* **ASSIGNMENT**:
Would you copy each line of the records that includes the word "respectively"?

* **DATASET EXCERPTS**:
§

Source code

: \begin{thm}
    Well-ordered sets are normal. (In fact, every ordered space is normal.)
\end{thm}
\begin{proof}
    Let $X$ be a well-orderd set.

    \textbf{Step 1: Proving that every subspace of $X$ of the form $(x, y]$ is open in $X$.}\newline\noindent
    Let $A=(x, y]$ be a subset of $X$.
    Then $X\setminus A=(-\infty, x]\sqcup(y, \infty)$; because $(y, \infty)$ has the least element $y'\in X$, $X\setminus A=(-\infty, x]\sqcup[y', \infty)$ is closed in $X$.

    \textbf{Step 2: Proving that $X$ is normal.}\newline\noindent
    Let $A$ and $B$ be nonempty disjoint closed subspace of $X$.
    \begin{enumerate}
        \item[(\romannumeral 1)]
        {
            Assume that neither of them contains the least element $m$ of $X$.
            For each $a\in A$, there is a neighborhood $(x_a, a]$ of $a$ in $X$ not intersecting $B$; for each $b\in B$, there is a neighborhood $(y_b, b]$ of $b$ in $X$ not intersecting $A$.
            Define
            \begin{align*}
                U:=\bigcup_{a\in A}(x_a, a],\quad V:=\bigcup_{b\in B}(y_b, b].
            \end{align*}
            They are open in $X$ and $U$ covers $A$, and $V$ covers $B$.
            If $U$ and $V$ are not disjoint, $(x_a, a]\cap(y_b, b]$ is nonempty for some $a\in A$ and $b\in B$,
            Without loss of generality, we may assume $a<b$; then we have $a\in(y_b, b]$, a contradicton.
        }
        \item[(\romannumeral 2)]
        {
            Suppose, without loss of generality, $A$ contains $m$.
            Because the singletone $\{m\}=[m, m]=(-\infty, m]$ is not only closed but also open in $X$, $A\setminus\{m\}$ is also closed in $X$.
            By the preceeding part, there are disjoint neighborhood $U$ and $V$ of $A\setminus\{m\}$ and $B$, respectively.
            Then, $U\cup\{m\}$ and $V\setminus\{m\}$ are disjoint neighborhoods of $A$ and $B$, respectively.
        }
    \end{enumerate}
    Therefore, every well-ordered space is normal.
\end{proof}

§

* **ANSWER SPACE**:
            By the preceeding part, there are disjoint neighborhood $U$ and $V$ of $A\setminus\{m\}$ and $B$, respectively.
            Then, $U\cup\{m\}$ and $V\setminus\{m\}$ are disjoint neighborhoods of $A$ and $B$, respectively.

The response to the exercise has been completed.